Antisense DNA mediated inhibition of renin activity: mechanism of action.

The potential of specific antisense oligonucleotides as regulators of gene expression has been evaluated in a number of pathophysiological conditions including hypertension. The selection of the target sequence has been, thus far, based on theoretical criteria such as melting temperature (Tm) of the synthetic oligonucleotides. Using renin as a model we have compared the efficacy of antisense oligonucleotides directed against the 5′-end of renin (ASR) and prorenin (ASProR). CHO-K1 cells transfected with eukaryotic expression vector pBK-CMV containing full length cDNA for renin were used to study the effects of ASR and ASproR on expressed renin activity. Uptake and distribution of ASR and ASproR was monitored by immunocytochemistry and fluorescence microscopy (confocal). Renin activity was measured by RIA. Both ASR and ASProR were effectively taken up by CHO-K1 cells distributing between nucleus and cytoplasm.

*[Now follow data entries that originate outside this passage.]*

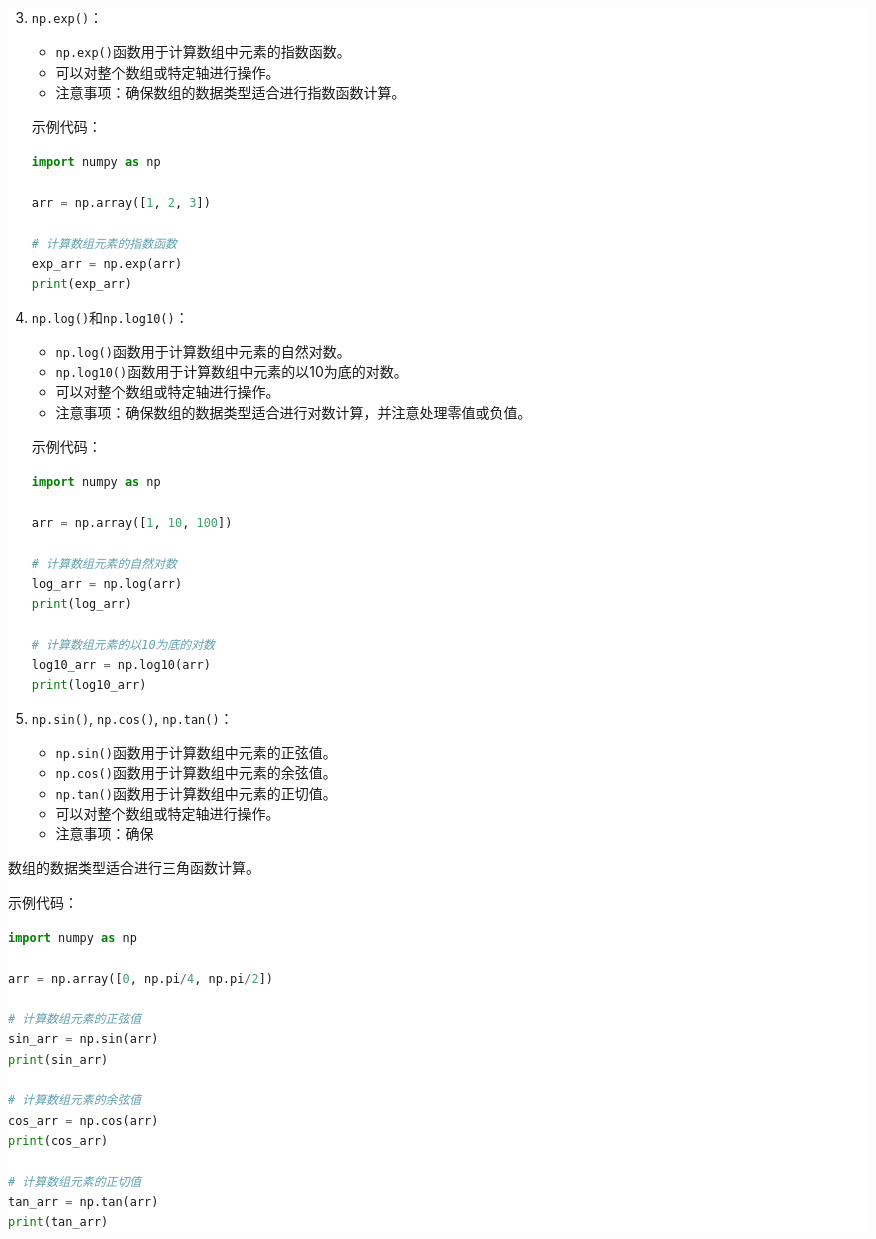 3. `np.exp()`：
   - `np.exp()`函数用于计算数组中元素的指数函数。
   - 可以对整个数组或特定轴进行操作。
   - 注意事项：确保数组的数据类型适合进行指数函数计算。

   示例代码：
   ```python
   import numpy as np

   arr = np.array([1, 2, 3])

   # 计算数组元素的指数函数
   exp_arr = np.exp(arr)
   print(exp_arr)
   ```

4. `np.log()`和`np.log10()`：
   - `np.log()`函数用于计算数组中元素的自然对数。
   - `np.log10()`函数用于计算数组中元素的以10为底的对数。
   - 可以对整个数组或特定轴进行操作。
   - 注意事项：确保数组的数据类型适合进行对数计算，并注意处理零值或负值。

   示例代码：
   ```python
   import numpy as np

   arr = np.array([1, 10, 100])

   # 计算数组元素的自然对数
   log_arr = np.log(arr)
   print(log_arr)

   # 计算数组元素的以10为底的对数
   log10_arr = np.log10(arr)
   print(log10_arr)
   ```

5. `np.sin()`, `np.cos()`, `np.tan()`：
   - `np.sin()`函数用于计算数组中元素的正弦值。
   - `np.cos()`函数用于计算数组中元素的余弦值。
   - `np.tan()`函数用于计算数组中元素的正切值。
   - 可以对整个数组或特定轴进行操作。
   - 注意事项：确保

数组的数据类型适合进行三角函数计算。

示例代码：
   ```python
   import numpy as np

   arr = np.array([0, np.pi/4, np.pi/2])

   # 计算数组元素的正弦值
   sin_arr = np.sin(arr)
   print(sin_arr)

   # 计算数组元素的余弦值
   cos_arr = np.cos(arr)
   print(cos_arr)

   # 计算数组元素的正切值
   tan_arr = np.tan(arr)
   print(tan_arr)
   ```
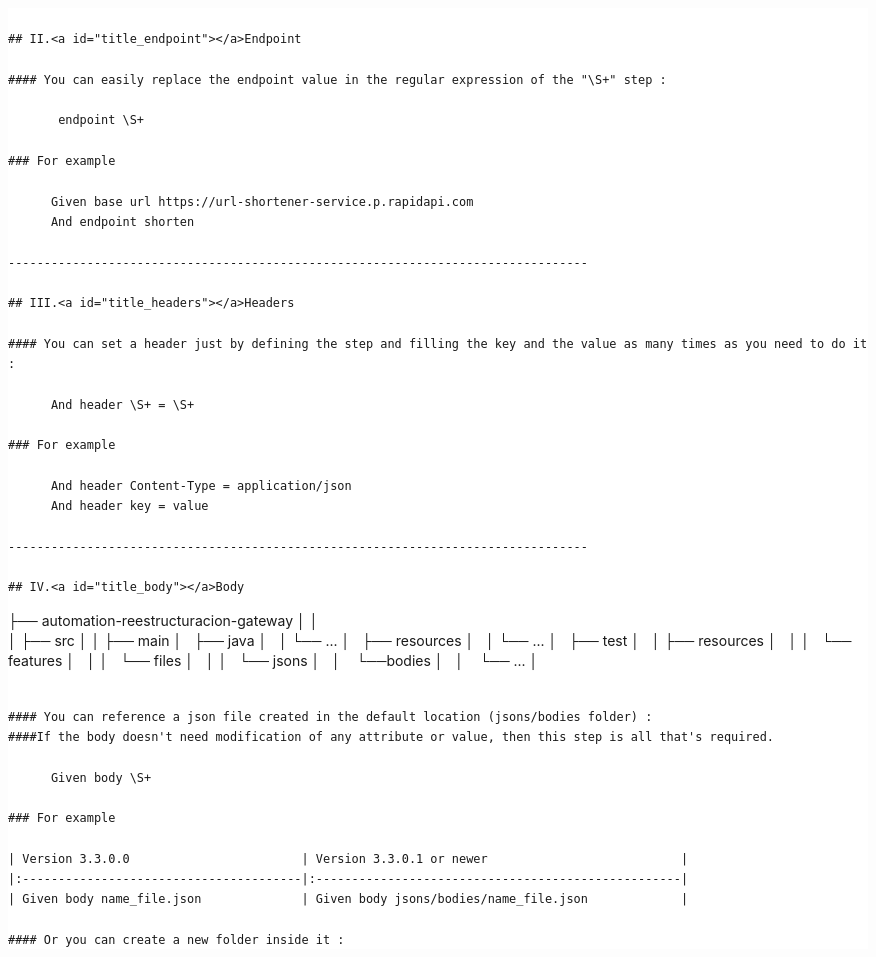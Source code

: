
 ```

## II.<a id="title_endpoint"></a>Endpoint

#### You can easily replace the endpoint value in the regular expression of the "\S+" step :

       endpoint \S+

### For example

      Given base url https://url-shortener-service.p.rapidapi.com
      And endpoint shorten

---------------------------------------------------------------------------------

## III.<a id="title_headers"></a>Headers

#### You can set a header just by defining the step and filling the key and the value as many times as you need to do it :

      And header \S+ = \S+

### For example

      And header Content-Type = application/json
      And header key = value

---------------------------------------------------------------------------------

## IV.<a id="title_body"></a>Body

```
├── automation-reestructuracion-gateway
│   │   
│   ├── src
│   │   ├── main
│   ├── java
│   │     └── ...
│   ├── resources 
│   │     └── ...
│   ├── test
│   │     ├── resources
│   │     │   └── features
│   │     │   └── files
│   │     │   └── jsons
│   │               └──bodies
│   │               └── ...
│        
```

#### You can reference a json file created in the default location (jsons/bodies folder) : 
####If the body doesn't need modification of any attribute or value, then this step is all that's required.

      Given body \S+

### For example

| Version 3.3.0.0                        | Version 3.3.0.1 or newer                           |
|:---------------------------------------|:---------------------------------------------------|
| Given body name_file.json              | Given body jsons/bodies/name_file.json             |

#### Or you can create a new folder inside it :

```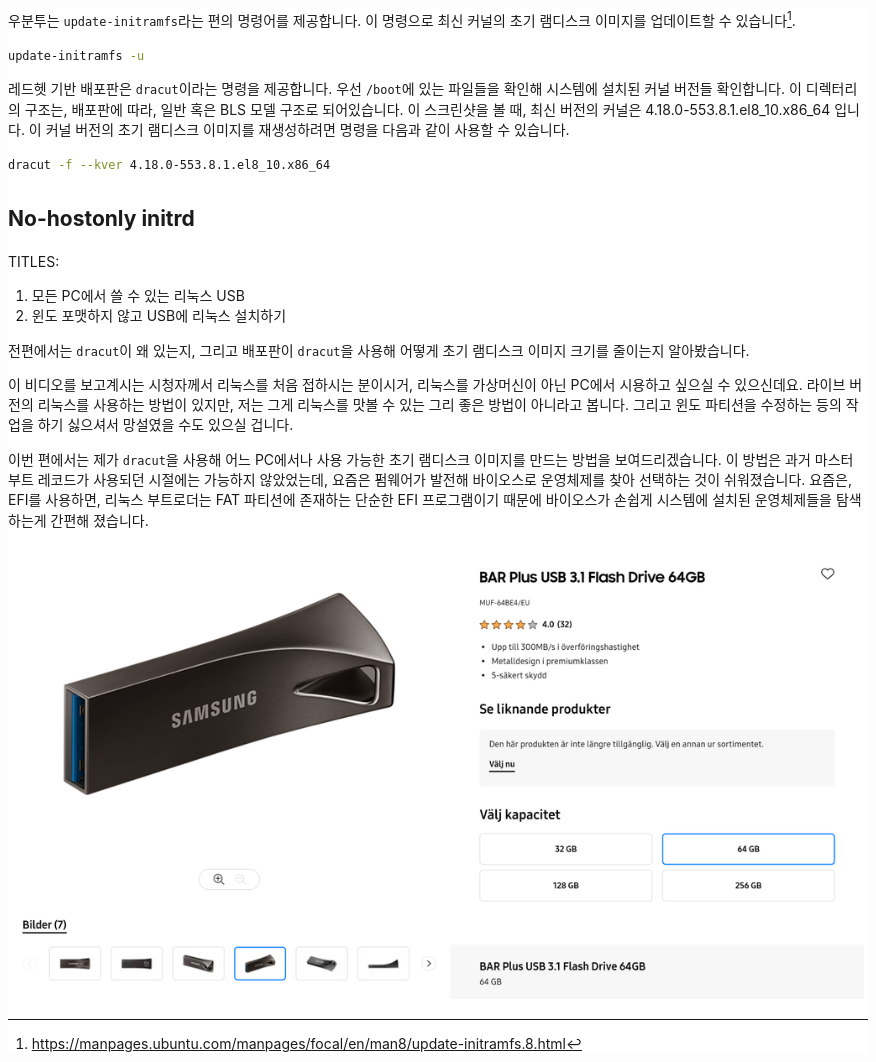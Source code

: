 우분투는 `update-initramfs`라는 편의 명령어를 제공합니다. 이 명령으로 최신
커널의 초기 램디스크 이미지를 업데이트할 수 있습니다[^1].

```sh
update-initramfs -u
```

레드헷 기반 배포판은 `dracut`이라는 명령을 제공합니다. 우선 `/boot`에 있는
파일들을 확인해 시스템에 설치된 커널 버전들 확인합니다. 이 디렉터리의 구조는,
배포판에 따라, 일반 혹은 BLS 모델 구조로 되어있습니다. 이 스크린샷을 볼 때, 최신
버전의 커널은 4.18.0-553.8.1.el8_10.x86_64 입니다. 이 커널 버전의 초기 램디스크
이미지를 재생성하려면 명령을 다음과 같이 사용할 수 있습니다.

```sh
dracut -f --kver 4.18.0-553.8.1.el8_10.x86_64
```

## No-hostonly initrd
TITLES:

1. 모든 PC에서 쓸 수 있는 리눅스 USB
1. 윈도 포맷하지 않고 USB에 리눅스 설치하기

전편에서는 `dracut`이 왜 있는지, 그리고 배포판이 `dracut`을 사용해 어떻게 초기
램디스크 이미지 크기를 줄이는지 알아봤습니다.

이 비디오를 보고계시는 시청자께서 리눅스를 처음 접하시는 분이시거, 리눅스를
가상머신이 아닌 PC에서 시용하고 싶으실 수 있으신데요. 라이브 버전의 리눅스를
사용하는 방법이 있지만, 저는 그게 리눅스를 맛볼 수 있는 그리 좋은 방법이
아니라고 봅니다. 그리고 윈도 파티션을 수정하는 등의 작업을 하기 싫으셔서
망설였을 수도 있으실 겁니다.

이번 편에서는 제가 `dracut`을 사용해 어느 PC에서나 사용 가능한 초기 램디스크
이미지를 만드는 방법을 보여드리겠습니다. 이 방법은 과거 마스터 부트 레코드가
사용되던 시절에는 가능하지 않았었는데, 요즘은 펌웨어가 발전해 바이오스로
운영체제를 찾아 선택하는 것이 쉬워졌습니다. 요즘은, EFI를 사용하면, 리눅스
부트로더는 FAT 파티션에 존재하는 단순한 EFI 프로그램이기 때문에 바이오스가
손쉽게 시스템에 설치된 운영체제들을 탐색하는게 간편해 졌습니다.

![alt text](image-10.png)


[^1]: https://manpages.ubuntu.com/manpages/focal/en/man8/update-initramfs.8.html
[^2]: https://wiki.ubuntu.com/RecoveryMode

Cells stably transfected with renin cDNA were treated with increasing concentration of ASR and ASProR. Dose dependent inhibition of renin activity was achieved with both the antisense oligonucleotides. ASProR was more inhibitory (IC50=2.7 μM) than ASR (IC50=6.0 μM). Random primer which served as control had an identical number of bases as ASR and ASProR and a similar Tm and uptake by cells but was without effect on renin activity. While similar intracellular distribution suggests a common mechanism of action (both transcriptional and translational inhibition), the variation in the potency of inhibition is suggestive of the unique physicochemical properties of these oligonucleotides and/or their differing site of action. ASR and ASProR were each 13 bases in length and of comparable Tm (37°C and 44°C respectively). However, ASProR is upstream to ASR and thereby closer to both the transcriptional and translational initiation sites. We conclude that with identical length and comparable Tm, the proximity of the antisense oligonucleotide to transcription and translation start sites determines their ultimate potencies as inhibitors.